The last two operations can usefully be combined in the expression below. This uses the pipe operator. The results of the instruction preceding the %>% symbol are passed as the first argument of the instruction which follows. The select function expects a dataframe as its first argument. This allows multiple instructions to be combined in a natural order, without the need to use repeated <- assignments.

d.elect <- read_excel(path.attend, sheet = 5, range = 'B4:I47') %>%
   select(Diocese = 1, Elect = 3, Worship = 6)
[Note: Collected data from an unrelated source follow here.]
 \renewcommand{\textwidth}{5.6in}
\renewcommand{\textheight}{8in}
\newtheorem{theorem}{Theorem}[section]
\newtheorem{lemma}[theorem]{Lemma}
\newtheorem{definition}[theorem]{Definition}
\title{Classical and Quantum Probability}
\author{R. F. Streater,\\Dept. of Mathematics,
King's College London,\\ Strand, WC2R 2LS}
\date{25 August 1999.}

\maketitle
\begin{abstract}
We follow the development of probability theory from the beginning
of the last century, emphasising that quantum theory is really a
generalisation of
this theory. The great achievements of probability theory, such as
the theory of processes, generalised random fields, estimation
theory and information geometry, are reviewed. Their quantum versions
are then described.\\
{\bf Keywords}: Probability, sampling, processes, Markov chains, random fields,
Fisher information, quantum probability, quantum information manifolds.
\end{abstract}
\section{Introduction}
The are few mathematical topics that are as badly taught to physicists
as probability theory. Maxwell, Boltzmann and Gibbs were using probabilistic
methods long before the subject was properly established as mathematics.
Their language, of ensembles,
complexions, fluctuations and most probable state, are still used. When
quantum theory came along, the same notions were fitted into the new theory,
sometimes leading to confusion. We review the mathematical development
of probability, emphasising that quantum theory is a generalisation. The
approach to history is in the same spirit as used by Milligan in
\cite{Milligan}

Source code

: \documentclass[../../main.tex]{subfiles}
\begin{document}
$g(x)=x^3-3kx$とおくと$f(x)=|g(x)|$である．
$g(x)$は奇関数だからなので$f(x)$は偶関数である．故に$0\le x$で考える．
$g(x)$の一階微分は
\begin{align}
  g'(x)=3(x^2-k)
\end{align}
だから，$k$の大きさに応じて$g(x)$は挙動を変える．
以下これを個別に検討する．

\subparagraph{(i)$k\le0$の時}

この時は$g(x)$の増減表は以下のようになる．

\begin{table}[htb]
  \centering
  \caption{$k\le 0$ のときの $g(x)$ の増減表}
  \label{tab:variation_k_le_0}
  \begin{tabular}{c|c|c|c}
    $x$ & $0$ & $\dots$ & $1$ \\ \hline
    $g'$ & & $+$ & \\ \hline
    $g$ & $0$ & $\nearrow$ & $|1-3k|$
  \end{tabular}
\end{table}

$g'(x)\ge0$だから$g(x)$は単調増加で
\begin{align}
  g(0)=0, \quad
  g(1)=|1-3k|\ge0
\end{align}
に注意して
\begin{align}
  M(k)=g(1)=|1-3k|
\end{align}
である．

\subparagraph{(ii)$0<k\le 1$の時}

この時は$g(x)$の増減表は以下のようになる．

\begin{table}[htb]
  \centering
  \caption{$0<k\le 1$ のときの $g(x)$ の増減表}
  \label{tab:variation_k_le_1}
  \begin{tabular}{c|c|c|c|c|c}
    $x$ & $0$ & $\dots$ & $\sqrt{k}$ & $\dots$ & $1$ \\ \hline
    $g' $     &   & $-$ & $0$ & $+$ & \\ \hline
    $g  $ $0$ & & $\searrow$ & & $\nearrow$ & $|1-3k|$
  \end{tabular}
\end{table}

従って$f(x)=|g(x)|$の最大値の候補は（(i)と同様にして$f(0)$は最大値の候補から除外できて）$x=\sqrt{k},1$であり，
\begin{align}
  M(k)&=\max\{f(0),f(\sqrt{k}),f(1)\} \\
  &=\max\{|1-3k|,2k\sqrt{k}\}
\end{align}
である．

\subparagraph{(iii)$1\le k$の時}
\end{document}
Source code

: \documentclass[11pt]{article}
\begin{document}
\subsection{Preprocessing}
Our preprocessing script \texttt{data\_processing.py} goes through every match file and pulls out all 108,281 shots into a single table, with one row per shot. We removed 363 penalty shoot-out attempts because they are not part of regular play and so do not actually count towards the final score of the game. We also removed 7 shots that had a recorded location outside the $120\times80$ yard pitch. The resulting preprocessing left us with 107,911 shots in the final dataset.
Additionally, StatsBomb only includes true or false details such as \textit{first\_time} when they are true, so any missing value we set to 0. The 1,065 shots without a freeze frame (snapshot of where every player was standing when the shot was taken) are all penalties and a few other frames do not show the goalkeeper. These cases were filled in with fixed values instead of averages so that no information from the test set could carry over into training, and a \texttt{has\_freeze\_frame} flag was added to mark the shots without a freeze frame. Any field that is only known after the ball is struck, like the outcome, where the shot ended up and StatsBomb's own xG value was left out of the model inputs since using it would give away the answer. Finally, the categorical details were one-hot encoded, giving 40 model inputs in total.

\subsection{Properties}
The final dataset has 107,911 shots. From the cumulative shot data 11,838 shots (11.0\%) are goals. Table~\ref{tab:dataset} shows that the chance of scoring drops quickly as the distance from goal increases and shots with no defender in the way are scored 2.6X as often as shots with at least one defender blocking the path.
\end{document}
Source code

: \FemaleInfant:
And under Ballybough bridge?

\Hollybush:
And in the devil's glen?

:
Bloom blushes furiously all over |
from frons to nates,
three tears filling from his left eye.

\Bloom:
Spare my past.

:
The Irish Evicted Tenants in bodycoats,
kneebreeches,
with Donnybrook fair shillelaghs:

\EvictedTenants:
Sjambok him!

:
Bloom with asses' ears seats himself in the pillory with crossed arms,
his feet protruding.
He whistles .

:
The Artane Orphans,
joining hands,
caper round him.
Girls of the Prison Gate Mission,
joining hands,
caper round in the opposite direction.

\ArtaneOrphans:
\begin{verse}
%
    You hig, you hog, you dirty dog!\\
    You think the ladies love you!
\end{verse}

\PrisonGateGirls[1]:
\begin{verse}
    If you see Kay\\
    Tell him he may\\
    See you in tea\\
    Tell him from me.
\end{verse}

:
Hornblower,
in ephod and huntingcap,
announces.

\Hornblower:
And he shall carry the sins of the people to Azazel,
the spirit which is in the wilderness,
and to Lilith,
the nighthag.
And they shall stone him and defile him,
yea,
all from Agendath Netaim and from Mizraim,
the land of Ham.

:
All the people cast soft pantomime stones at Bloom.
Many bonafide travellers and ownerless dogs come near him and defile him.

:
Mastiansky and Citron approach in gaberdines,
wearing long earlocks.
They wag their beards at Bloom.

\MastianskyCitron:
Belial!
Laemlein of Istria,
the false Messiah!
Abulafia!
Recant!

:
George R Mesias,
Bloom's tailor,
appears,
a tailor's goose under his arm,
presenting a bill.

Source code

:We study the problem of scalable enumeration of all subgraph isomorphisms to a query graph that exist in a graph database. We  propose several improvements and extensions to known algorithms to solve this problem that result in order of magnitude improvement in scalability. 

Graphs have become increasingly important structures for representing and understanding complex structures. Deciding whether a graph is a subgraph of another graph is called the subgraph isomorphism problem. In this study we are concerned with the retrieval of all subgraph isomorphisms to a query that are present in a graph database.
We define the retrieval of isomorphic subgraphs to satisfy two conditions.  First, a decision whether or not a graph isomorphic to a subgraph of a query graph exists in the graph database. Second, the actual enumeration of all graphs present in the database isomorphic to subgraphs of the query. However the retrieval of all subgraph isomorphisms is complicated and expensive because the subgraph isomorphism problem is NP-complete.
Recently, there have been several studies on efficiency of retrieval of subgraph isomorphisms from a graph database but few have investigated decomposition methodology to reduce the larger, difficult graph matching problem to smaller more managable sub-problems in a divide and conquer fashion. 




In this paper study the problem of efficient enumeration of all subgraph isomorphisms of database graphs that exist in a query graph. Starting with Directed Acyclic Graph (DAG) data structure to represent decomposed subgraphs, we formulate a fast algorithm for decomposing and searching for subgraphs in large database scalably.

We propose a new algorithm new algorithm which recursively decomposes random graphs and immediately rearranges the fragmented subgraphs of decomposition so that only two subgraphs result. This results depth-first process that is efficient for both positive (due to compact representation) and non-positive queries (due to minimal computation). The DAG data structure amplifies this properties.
We can apply this idea when reading the spreadsheets about attendance, giving and deprivation. The deprivation information is actually supplied at a finer level (parish) so the group_by and summarise functions allow us to aggregate to the level (diocese) which matches the information from the other spreadsheets.

d.attend <- read_excel(path.attend, sheet = 6, range = 'B4:D47') %>%
   select(Diocese = 1, Attend = 3)
d.giving <- read_excel(path.giving, sheet = 3, range = 'B8:BS49') %>%
   select(Diocese = 1, Giving = 19, Givers = 59)
d.depriv <- read_excel(path.depriv, sheet = 2, range = 'A1:AK12408') %>%
   select(Diocese = 11, population = 13, IMD = 37) %>%
   group_by(Diocese) %>%
   summarise(IMD = sum(IMD * population, na.rm = TRUE) /
                   sum(population, na.rm = TRUE),
             population = sum(population, na.rm = TRUE))

Before joining these different sets of information togethjer, it would be wise to check that there are no inconsistencies in the way the information has been coded. The anti_join function is very useful for this. Here is identifies some small differences in the names of the dioceses.

anti_join(d.elect,  d.attend, by = 'Diocese')
## # A tibble: 0 × 3
## # ℹ 3 variables: Diocese <chr>, Elect <dbl>, Worship <dbl>
anti_join(d.giving, d.attend, by = 'Diocese')
## # A tibble: 3 × 3
##   Diocese                    Giving Givers
##   <chr>                       <dbl>  <dbl>
## 1 St.Albans                12579567  15283
## 2 St.Edmundsbury & Ipswich  4614832   8542
## 3 Sodor and Man              447514    623
anti_join(d.depriv, d.attend, by = 'Diocese')
## # A tibble: 2 × 3
##   Diocese                    IMD population
##   <chr>                    <dbl>      <dbl>
## 1 St.Albans                 14.7   1927579.
## 2 St.Edmundsbury & Ipswich  17.1    679678.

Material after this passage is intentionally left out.